A Data Science Central Community
These big data problems probably impact many search engines. It also proves that there is still room for new start-up to invent superior search engines. These problems can be fixed with improved analytics and data science.
Here are the problems, and the solutions:
1. Outdated search results. Google does not do a good job at showing new or recently updated web pages. Of course new does not mean better, and Google algorithm favors old pages with a good ranking, on purpose, maybe because ranking for new pages is less reliable / has less history (that's why we created statistical scores to rank web pages with no history). To solve this problem, the user can add 2013 to Google searches. And Google could do that too, by default. For instance, compare search results for the query data science with those for data science 2013. Which one do you like best? Better, Google should allow you to choose between "recent" vs. "permanent" search results, when you do a search.
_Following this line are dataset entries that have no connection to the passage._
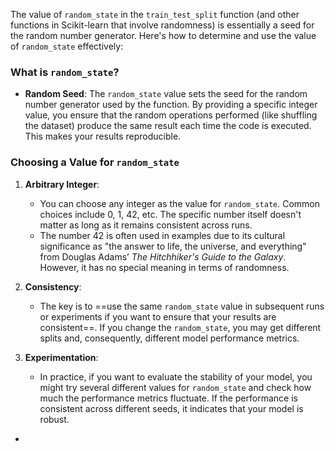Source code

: The value of `random_state` in the `train_test_split` function (and other functions in Scikit-learn that involve randomness) is essentially a seed for the random number generator. Here's how to determine and use the value of `random_state` effectively:

### What is `random_state`?

- **Random Seed**: The `random_state` value sets the seed for the random number generator used by the function. By providing a specific integer value, you ensure that the random operations performed (like shuffling the dataset) produce the same result each time the code is executed. This makes your results reproducible.

### Choosing a Value for `random_state`

1. **Arbitrary Integer**:
    
    - You can choose any integer as the value for `random_state`. Common choices include 0, 1, 42, etc. The specific number itself doesn't matter as long as it remains consistent across runs.
    - The number 42 is often used in examples due to its cultural significance as "the answer to life, the universe, and everything" from Douglas Adams’ _The Hitchhiker's Guide to the Galaxy_. However, it has no special meaning in terms of randomness.
2. **Consistency**:
    
    - The key is to ==use the same `random_state` value in subsequent runs or experiments if you want to ensure that your results are consistent==. If you change the `random_state`, you may get different splits and, consequently, different model performance metrics.
3. **Experimentation**:
    
    - In practice, if you want to evaluate the stability of your model, you might try several different values for `random_state` and check how much the performance metrics fluctuate. If the performance is consistent across different seeds, it indicates that your model is robust.
-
The issue here is to correctly date web pages, a difficult problem since webmasters can use fake time stamps to fool Google. But since Google indexes most pages every couple of days, it's easy to create a Google time stamp, and keep two dates for each (static) web page: date when first indexed, date when last modified. You also need to keep a 128-bit signature (in addition to related keywords) for each webpage, to easily detect when it is modified. The problem is more difficult for web pages created on the fly.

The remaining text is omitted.